I want to see a tree, a tree, I’ll go mad if I don’t see a tree, the chief of baggage tells the writer-in-residence at Heathrow.

*

Something singing right at dusk; I go out to listen. I’d hoped it might have been a saw-whet owl, but it turns out to be a distant ambulance. Needless to say, hardly anyone whets saw blades anymore.

*

It’s staggering to realize that the great eastern forest was completely cut over without the use of chainsaws or skidders. All those axes! All those railroad lines snaking through the mountains! And the men cursing the trees in Italian, in Polish, in Czeck, in Hungarian, in English, in German, in Serbo-Croatian… Trees that were too massive for the sawmill were blown apart with dynamite and left to rot.

*

Learning to read the forest involves mastering a language of absence. The tree standing on a colonnade of roots preserves the shape of the stump on which it sprouted. On rocky ridgetops, a ring of boulders might mark the spot where an American chestnut once stood. Pits and mounds throughout the forest signal the violent overthrow of giants.

*

The words beautiful elephant come into my head. I open the anthology in my hand to a poem called “The Death of an Elephant.”

*

Mushrooms as colorful as unclaimed luggage. The elder tree turns a thousand dark eyes toward the earth.

*

Don’t forget to submit tree-related links to the Festival of the Trees. This time, the theme is secrets.

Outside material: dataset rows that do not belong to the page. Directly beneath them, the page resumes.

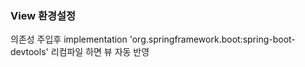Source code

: ### View 환경설정

의존성 주입후 implementation 'org.springframework.boot:spring-boot-devtools'
리컴파일 하면 뷰 자동 반영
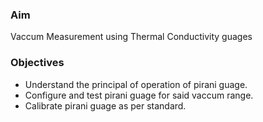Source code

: ### Aim 
Vaccum Measurement using Thermal Conductivity guages

### Objectives
- Understand the principal of operation of pirani guage.
- Configure and test pirani guage for said vaccum range.
- Calibrate pirani guage as per standard.


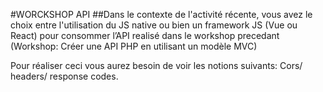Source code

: #WORCKSHOP API
##Dans le contexte de l'activité récente, vous avez le choix entre l'utilisation du JS native ou bien un framework JS  (Vue ou React) pour consommer l’API realisé dans le workshop precedant (Workshop: Créer une API PHP en utilisant un modèle MVC)

Pour réaliser ceci vous aurez besoin de voir les notions suivants: Cors/ headers/ response codes.

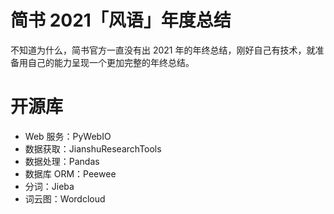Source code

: # 简书 2021「风语」年度总结

不知道为什么，简书官方一直没有出 2021 年的年终总结，刚好自己有技术，就准备用自己的能力呈现一个更加完整的年终总结。

# 开源库

- Web 服务：PyWebIO
- 数据获取：JianshuResearchTools
- 数据处理：Pandas
- 数据库 ORM：Peewee
- 分词：Jieba
- 词云图：Wordcloud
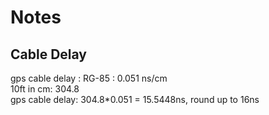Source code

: # Notes
## Cable Delay
gps cable delay :  RG-85 : 0.051 ns/cm  
10ft in cm: 304.8  
gps cable delay: 304.8*0.051 = 15.5448ns, round up to 16ns  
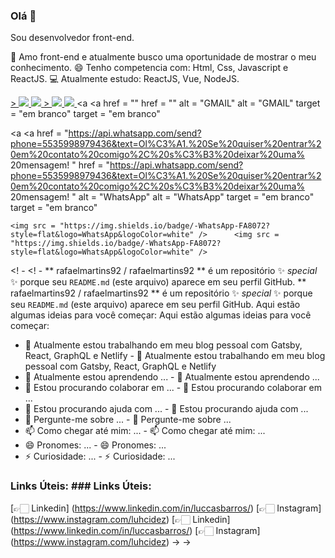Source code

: ### Olá 👋
Sou desenvolvedor front-end.


🎯 Amo front-end e atualmente busco uma oportunidade de mostrar o meu conhecimento.
😄 Tenho competencia com: Html, Css, Javascript e ReactJS.
💻 Atualmente estudo: ReactJS, Vue, NodeJS.


<p>
  <a	  <a
    href = "https://www.instagram.com/luhcidez" 	    href = "https://www.instagram.com/luhcidez" 
    alt = "Instagram"	    alt = "Instagram"
    target = "em branco"	    target = "em branco"
  >	  >
    <img src = "https://img.shields.io/badge/-Instagram-FA8072?style=flat&logo=Instagram&logoColor=white" />	    <img src = "https://img.shields.io/badge/-Instagram-FA8072?style=flat&logo=Instagram&logoColor=white" />
  </a>	  </a>
  <a	  <a
    href = "https://www.linkedin.com/in/luccasbarros/" 	    href = "https://www.linkedin.com/in/luccasbarros/" 
    alt = "LinkedIn"	    alt = "LinkedIn"
    target = "em branco"	    target = "em branco"
  >	  >
    <img src = "https://img.shields.io/badge/-LinkedIn-FA8072?style=flat&logo=Linkedin&logoColor=white" />	    <img src = "https://img.shields.io/badge/-LinkedIn-FA8072?style=flat&logo=Linkedin&logoColor=white" />
  </a>	  </a>
  <a	  <a
    href = "" 	    href = "" 
    alt = "Médio"	    alt = "Médio"
    target = "em branco"	    target = "em branco"
  	  
  </a>	  </a>
  <a	  <a
    href = "" 	    href = "" 
    alt = "GMAIL"	    alt = "GMAIL"
    target = "em branco"	    target = "em branco"
  >	  >
  	  
  </a>	  </a>
  <a	  <a
    href = "https://api.whatsapp.com/send?phone=5535998979436&text=Ol%C3%A1.%20Se%20quiser%20entrar%20em%20contato%20comigo%2C%20s%C3%B3%20deixar%20uma% 20mensagem! " 	    href = "https://api.whatsapp.com/send?phone=5535998979436&text=Ol%C3%A1.%20Se%20quiser%20entrar%20em%20contato%20comigo%2C%20s%C3%B3%20deixar%20uma% 20mensagem! " 
    alt = "WhatsApp"	    alt = "WhatsApp"
    target = "em branco"	    target = "em branco"
  >	  >
    <img src = "https://img.shields.io/badge/-WhatsApp-FA8072?style=flat&logo=WhatsApp&logoColor=white" />	    <img src = "https://img.shields.io/badge/-WhatsApp-FA8072?style=flat&logo=WhatsApp&logoColor=white" />
  </a>	  </a>
  	  
  	  
<! -	<! -
** rafaelmartins92 / rafaelmartins92 ** é um repositório ✨ _special_ ✨ porque seu `README.md` (este arquivo) aparece em seu perfil GitHub.	** rafaelmartins92 / rafaelmartins92 ** é um repositório ✨ _special_ ✨ porque seu `README.md` (este arquivo) aparece em seu perfil GitHub.
Aqui estão algumas ideias para você começar:	Aqui estão algumas ideias para você começar:
- 🔭 Atualmente estou trabalhando em meu blog pessoal com Gatsby, React, GraphQL e Netlify 	- 🔭 Atualmente estou trabalhando em meu blog pessoal com Gatsby, React, GraphQL e Netlify 
- 🌱 Atualmente estou aprendendo ...	- 🌱 Atualmente estou aprendendo ...
- 👯 Estou procurando colaborar em ...	- 👯 Estou procurando colaborar em ...
- 🤔 Estou procurando ajuda com ...	- 🤔 Estou procurando ajuda com ...
- 💬 Pergunte-me sobre ...	- 💬 Pergunte-me sobre ...
- 📫 Como chegar até mim: ...	- 📫 Como chegar até mim: ...
- 😄 Pronomes: ...	- 😄 Pronomes: ...
- ⚡ Curiosidade: ...	- ⚡ Curiosidade: ...
### Links Úteis: 	### Links Úteis: 
[👉🏻 Linkedin] (https://www.linkedin.com/in/luccasbarros/) [👉🏻 Instagram] (https://www.instagram.com/luhcidez)	[👉🏻 Linkedin] (https://www.linkedin.com/in/luccasbarros/) [👉🏻 Instagram] (https://www.instagram.com/luhcidez)
->	->

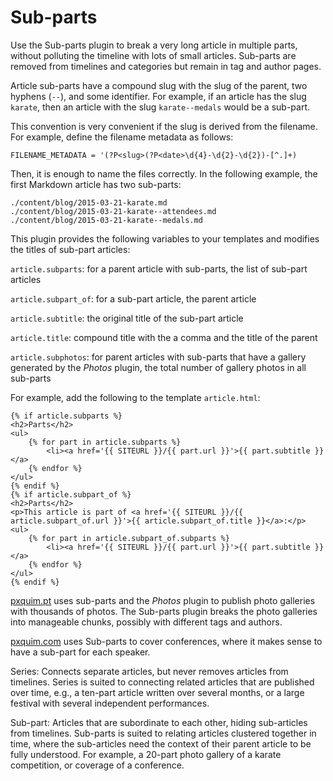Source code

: # Sub-parts

Use the Sub-parts plugin to break a very long article in multiple parts, without polluting the timeline with lots of small articles. Sub-parts are removed from timelines and categories but remain in tag and author pages.

Article sub-parts have a compound slug with the slug of the parent, two hyphens (`--`), and some identifier. For example, if an article has the slug `karate`, then an article with the slug `karate--medals` would be a sub-part.

This convention is very convenient if the slug is derived from the filename. For example, define the filename metadata as follows:

    FILENAME_METADATA = '(?P<slug>(?P<date>\d{4}-\d{2}-\d{2})-[^.]+)

Then, it is enough to name the files correctly. In the following example, the first Markdown article has two sub-parts:

    ./content/blog/2015-03-21-karate.md
    ./content/blog/2015-03-21-karate--attendees.md
    ./content/blog/2015-03-21-karate--medals.md

This plugin provides the following variables to your templates and modifies the titles of sub-part articles:

`article.subparts`: for a parent article with sub-parts, the list of sub-part articles

`article.subpart_of`: for a sub-part article, the parent article

`article.subtitle`: the original title of the sub-part article

`article.title`: compound title with the a comma and the title of the parent

`article.subphotos`: for parent articles with sub-parts that have a gallery generated by the _Photos_ plugin, the total number of gallery photos in all sub-parts

For example, add the following to the template `article.html`:

    {% if article.subparts %}
    <h2>Parts</h2>
    <ul>
    	{% for part in article.subparts %}
    		<li><a href='{{ SITEURL }}/{{ part.url }}'>{{ part.subtitle }}</a>
    	{% endfor %}
    </ul>
    {% endif %}
    {% if article.subpart_of %}
    <h2>Parts</h2>
    <p>This article is part of <a href='{{ SITEURL }}/{{ article.subpart_of.url }}'>{{ article.subpart_of.title }}</a>:</p>
    <ul>
    	{% for part in article.subpart_of.subparts %}
    		<li><a href='{{ SITEURL }}/{{ part.url }}'>{{ part.subtitle }}</a>
    	{% endfor %}
    </ul>
    {% endif %}

[pxquim.pt](http://pxquim.pt/) uses sub-parts and the _Photos_ plugin to publish photo galleries with thousands of photos. The Sub-parts plugin breaks the photo galleries into manageable chunks, possibly with different tags and authors.

[pxquim.com](http://pxquim.com/) uses Sub-parts to cover conferences, where it makes sense to have a sub-part for each speaker.

Series:	Connects separate articles, but never removes articles from timelines. Series is suited to connecting related articles that are published over time, e.g., a ten-part article written over several months, or a large festival with several independent performances.

Sub-part: Articles that are subordinate to each other, hiding sub-articles from timelines. Sub-parts is suited to relating articles clustered together in time, where the sub-articles need the context of their parent article to be fully understood. For example, a 20-part photo gallery of a karate competition, or coverage of a conference.

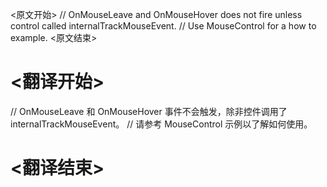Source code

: 
<原文开始>
	// OnMouseLeave and OnMouseHover does not fire unless control called internalTrackMouseEvent.
	// Use MouseControl for a how to example.
<原文结束>

# <翻译开始>
// OnMouseLeave 和 OnMouseHover 事件不会触发，除非控件调用了 internalTrackMouseEvent。
// 请参考 MouseControl 示例以了解如何使用。
# <翻译结束>

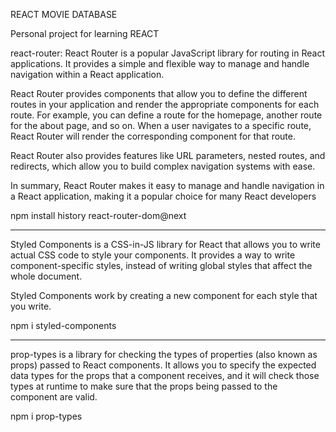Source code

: REACT MOVIE DATABASE

Personal project for learning REACT



react-router: React Router is a popular JavaScript library for routing in React applications. It provides a simple and flexible way to manage and handle navigation within a React application.

React Router provides components that allow you to define the different routes in your application and render the appropriate components for each route. For example, you can define a route for the homepage, another route for the about page, and so on. When a user navigates to a specific route, React Router will render the corresponding component for that route.

React Router also provides features like URL parameters, nested routes, and redirects, which allow you to build complex navigation systems with ease.

In summary, React Router makes it easy to manage and handle navigation in a React application, making it a popular choice for many React developers

npm install history react-router-dom@next

---------------------------------------------------------------------------------------------------------------------------------

Styled Components is a CSS-in-JS library for React that allows you to write actual CSS code to style your components. It provides a way to write component-specific styles, instead of writing global styles that affect the whole document.

Styled Components work by creating a new component for each style that you write.

npm i styled-components

---------------------------------------------------------------------------------------------------------------------------------

prop-types is a library for checking the types of properties (also known as props) passed to React components. It allows you to specify the expected data types for the props that a component receives, and it will check those types at runtime to make sure that the props being passed to the component are valid.

npm i prop-types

8 Replies to “Listening for the saw-whet”

  1. I love the different — not tones — almost genres — I feel in each segment, and how they kind of hop on top of one another. The analogy that comes to mind (and I thereby distance myself from it) is that you raised a half-dozen diverse, active, and well-behaved children.

    I look at that paragraph on a language of absence, and I wonder how the world has gotten on for so long without its being written.

  2. I listened to owls in the middle of last night. It went on for a very long time and I fell back asleep to owl song…owl calls.

  3. The language of absence piece is amazing. That’s as fine as anything I’ve read by any nature writer. I liked the instance of the elephant synchronicity (if you want to call it that) too. That kind of thing always astonishes me a bit.

    1. It was definitely uncanny. As for the language of absense bit that you and Peter liked, in a way I’ve been writing that for at least ten years now. I could write thousands of words on the subject, as you can imagine. I didn’t even mention the clusters of chestnut oak trunks dotting our woods that also allow one to guess at the circumference of the stump they sprouted from.